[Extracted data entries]
──────────
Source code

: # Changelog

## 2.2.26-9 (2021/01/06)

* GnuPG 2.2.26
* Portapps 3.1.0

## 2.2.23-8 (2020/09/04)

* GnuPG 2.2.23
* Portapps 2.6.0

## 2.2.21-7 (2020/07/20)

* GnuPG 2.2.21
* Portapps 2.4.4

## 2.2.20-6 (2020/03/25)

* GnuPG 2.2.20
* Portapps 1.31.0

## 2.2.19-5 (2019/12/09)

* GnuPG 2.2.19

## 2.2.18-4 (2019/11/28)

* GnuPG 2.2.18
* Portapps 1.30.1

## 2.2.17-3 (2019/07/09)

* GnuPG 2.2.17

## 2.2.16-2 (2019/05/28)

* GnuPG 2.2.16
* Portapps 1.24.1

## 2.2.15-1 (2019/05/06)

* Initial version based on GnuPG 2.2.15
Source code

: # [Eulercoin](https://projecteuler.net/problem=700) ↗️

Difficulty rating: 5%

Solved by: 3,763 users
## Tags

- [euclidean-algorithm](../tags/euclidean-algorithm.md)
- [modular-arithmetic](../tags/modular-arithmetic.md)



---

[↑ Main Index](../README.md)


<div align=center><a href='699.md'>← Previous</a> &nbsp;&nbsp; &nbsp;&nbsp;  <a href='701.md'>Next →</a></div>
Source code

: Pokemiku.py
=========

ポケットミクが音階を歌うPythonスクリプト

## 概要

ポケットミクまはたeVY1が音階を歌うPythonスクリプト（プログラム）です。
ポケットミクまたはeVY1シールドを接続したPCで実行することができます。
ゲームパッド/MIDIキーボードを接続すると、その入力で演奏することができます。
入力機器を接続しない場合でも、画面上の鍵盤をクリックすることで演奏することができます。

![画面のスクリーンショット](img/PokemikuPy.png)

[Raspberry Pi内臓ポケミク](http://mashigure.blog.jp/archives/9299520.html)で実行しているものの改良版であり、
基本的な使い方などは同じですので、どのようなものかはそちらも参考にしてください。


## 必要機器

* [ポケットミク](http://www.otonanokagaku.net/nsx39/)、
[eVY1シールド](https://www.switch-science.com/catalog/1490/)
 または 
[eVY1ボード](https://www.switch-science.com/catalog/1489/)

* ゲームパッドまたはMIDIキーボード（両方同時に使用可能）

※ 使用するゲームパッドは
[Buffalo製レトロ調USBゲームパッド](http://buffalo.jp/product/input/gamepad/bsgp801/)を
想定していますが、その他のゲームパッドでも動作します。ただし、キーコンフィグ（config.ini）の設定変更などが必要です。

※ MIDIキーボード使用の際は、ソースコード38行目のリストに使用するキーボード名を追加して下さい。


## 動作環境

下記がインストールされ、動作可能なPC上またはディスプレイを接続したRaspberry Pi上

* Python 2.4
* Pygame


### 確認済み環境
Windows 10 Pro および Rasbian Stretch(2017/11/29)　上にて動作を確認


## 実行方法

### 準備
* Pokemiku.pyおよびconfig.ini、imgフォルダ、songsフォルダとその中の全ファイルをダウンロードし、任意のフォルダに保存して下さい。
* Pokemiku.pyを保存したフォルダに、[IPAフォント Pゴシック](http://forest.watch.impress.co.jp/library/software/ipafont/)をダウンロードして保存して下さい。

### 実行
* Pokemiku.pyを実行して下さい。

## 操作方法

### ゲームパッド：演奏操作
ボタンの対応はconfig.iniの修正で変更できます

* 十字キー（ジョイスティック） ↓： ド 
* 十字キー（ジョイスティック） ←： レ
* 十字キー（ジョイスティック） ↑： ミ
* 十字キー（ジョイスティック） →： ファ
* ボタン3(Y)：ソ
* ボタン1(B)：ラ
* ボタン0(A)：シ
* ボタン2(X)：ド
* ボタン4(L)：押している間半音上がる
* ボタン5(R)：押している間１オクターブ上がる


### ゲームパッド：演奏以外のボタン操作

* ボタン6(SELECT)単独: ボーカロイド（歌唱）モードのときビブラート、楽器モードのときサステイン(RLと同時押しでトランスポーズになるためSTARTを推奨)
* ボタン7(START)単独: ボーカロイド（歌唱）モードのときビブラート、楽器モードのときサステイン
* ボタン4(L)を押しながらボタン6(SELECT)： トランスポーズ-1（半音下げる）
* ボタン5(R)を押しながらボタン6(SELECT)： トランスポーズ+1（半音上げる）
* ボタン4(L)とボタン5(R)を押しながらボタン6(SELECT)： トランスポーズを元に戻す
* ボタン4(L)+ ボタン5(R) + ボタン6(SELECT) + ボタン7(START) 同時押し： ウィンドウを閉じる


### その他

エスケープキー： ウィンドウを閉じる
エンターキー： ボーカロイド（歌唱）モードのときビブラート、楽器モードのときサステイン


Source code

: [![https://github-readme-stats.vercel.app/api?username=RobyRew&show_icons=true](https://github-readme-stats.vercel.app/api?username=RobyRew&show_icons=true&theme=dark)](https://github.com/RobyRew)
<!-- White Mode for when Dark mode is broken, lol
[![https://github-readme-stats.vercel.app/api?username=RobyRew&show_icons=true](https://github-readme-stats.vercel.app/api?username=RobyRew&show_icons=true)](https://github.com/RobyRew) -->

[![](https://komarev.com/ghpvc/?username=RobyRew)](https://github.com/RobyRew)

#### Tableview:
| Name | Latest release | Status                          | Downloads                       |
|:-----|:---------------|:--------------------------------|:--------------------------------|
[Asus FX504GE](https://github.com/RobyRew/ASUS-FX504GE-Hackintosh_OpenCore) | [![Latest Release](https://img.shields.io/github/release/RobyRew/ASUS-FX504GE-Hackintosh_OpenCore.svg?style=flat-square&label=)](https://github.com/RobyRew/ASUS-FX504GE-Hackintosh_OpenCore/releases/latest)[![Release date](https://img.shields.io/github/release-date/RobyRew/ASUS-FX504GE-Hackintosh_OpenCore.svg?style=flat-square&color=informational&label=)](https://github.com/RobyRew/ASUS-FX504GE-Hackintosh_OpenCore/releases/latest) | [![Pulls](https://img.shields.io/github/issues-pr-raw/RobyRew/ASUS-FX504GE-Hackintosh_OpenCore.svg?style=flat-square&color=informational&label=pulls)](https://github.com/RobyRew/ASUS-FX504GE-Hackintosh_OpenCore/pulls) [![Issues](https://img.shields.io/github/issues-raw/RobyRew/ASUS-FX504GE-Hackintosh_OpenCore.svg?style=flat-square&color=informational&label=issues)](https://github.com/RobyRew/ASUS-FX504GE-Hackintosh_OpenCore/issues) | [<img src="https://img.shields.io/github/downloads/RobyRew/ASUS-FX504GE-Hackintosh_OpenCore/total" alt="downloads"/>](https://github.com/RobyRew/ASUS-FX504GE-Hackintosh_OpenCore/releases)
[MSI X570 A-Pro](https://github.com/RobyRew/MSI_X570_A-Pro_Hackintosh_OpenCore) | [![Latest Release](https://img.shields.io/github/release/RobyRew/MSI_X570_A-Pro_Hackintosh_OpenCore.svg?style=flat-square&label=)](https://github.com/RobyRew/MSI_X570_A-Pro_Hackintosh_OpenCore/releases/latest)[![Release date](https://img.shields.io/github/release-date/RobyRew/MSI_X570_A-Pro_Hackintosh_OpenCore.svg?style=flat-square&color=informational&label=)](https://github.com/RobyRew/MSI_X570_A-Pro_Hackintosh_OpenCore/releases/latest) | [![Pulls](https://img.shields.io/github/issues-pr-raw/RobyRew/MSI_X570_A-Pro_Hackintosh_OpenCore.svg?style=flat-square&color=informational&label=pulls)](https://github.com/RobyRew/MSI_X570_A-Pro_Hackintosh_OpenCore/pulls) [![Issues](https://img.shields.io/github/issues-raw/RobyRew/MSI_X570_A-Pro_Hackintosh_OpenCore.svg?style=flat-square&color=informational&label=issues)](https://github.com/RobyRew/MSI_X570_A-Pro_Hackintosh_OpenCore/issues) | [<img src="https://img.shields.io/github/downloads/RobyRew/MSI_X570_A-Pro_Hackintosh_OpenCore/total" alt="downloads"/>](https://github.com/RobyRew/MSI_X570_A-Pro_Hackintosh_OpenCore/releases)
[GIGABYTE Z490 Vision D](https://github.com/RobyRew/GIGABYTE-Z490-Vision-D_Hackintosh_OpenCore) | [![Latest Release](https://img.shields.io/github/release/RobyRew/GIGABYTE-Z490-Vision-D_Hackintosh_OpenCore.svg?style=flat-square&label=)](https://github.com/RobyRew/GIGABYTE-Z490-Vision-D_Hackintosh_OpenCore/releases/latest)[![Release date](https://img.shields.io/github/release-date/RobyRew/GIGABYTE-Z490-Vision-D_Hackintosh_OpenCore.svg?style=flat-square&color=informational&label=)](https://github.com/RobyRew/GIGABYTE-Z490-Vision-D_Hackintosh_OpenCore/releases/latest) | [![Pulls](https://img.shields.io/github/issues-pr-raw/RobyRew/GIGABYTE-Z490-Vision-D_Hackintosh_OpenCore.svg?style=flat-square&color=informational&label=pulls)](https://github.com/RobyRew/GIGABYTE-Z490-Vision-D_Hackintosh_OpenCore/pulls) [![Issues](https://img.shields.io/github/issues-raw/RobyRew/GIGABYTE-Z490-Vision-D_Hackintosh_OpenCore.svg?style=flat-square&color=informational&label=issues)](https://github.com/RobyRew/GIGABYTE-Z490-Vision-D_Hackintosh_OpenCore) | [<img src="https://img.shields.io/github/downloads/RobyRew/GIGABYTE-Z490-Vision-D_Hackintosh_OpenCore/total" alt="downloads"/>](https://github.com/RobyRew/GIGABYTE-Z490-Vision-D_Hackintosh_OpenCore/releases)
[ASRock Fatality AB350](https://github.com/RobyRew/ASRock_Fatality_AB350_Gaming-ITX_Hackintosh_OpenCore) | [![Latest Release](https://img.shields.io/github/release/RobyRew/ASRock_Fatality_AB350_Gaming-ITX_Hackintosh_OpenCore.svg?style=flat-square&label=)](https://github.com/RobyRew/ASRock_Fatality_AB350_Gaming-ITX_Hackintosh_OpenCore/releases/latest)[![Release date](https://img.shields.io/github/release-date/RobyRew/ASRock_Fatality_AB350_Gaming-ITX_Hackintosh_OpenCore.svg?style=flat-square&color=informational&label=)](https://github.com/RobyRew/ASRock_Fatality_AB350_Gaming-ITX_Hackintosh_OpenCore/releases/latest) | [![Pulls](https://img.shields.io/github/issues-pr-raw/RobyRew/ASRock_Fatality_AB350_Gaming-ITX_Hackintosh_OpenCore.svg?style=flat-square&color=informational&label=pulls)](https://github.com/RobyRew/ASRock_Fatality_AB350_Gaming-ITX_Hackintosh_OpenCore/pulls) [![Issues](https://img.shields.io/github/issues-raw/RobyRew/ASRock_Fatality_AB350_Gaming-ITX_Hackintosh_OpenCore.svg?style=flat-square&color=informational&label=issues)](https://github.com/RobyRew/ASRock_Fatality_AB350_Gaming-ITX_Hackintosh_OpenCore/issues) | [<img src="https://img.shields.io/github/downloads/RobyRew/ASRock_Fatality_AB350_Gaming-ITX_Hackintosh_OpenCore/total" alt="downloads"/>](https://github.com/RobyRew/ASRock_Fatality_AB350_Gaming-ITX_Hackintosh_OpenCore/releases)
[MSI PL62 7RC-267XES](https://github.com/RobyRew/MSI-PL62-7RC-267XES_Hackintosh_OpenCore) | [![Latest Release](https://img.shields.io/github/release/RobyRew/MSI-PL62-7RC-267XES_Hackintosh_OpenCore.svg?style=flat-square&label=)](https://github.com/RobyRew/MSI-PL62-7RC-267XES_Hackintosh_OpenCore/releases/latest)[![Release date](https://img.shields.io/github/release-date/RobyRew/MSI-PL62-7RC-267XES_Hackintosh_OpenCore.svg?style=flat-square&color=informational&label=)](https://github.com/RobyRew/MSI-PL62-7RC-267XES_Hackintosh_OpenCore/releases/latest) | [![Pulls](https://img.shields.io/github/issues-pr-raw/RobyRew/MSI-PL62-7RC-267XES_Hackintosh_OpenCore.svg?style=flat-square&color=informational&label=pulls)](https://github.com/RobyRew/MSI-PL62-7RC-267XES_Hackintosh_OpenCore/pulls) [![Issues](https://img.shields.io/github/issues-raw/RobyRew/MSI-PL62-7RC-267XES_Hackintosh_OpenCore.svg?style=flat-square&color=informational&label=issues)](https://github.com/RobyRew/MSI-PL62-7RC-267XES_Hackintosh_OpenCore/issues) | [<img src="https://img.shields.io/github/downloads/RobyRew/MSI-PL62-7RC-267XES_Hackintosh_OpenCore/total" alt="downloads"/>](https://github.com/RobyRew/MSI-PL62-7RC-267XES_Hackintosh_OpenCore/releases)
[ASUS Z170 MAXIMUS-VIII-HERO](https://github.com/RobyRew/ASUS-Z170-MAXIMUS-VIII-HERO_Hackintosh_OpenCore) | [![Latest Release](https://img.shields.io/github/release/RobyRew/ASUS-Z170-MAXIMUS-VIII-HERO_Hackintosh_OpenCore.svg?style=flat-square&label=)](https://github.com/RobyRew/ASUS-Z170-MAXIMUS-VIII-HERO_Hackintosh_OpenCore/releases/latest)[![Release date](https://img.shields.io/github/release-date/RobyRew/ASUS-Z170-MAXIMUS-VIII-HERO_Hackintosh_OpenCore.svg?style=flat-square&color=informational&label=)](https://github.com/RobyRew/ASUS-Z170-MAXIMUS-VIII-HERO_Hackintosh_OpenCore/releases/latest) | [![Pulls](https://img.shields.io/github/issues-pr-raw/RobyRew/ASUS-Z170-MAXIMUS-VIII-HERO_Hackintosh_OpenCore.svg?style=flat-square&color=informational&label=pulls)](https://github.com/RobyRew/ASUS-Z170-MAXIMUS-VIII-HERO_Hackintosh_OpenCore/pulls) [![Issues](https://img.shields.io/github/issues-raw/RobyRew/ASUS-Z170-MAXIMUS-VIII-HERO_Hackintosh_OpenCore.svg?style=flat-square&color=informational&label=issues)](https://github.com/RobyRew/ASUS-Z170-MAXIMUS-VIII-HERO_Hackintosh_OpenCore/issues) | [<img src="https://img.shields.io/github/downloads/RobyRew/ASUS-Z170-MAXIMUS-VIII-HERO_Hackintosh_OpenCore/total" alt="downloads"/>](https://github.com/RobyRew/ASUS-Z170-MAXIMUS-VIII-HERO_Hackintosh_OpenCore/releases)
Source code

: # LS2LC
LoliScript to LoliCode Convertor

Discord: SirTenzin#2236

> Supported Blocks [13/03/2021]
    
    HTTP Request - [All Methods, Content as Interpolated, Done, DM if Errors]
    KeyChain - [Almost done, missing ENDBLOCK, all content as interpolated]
──────────
WHAT YOU ARE ASKED TO DO: Only the lines of the data holding the string "ジョイスティック" are wanted; copy each of them.

WRITTEN ANSWER:
* 十字キー（ジョイスティック） ↓： ド 
* 十字キー（ジョイスティック） ←： レ
* 十字キー（ジョイスティック） ↑： ミ
* 十字キー（ジョイスティック） →： ファ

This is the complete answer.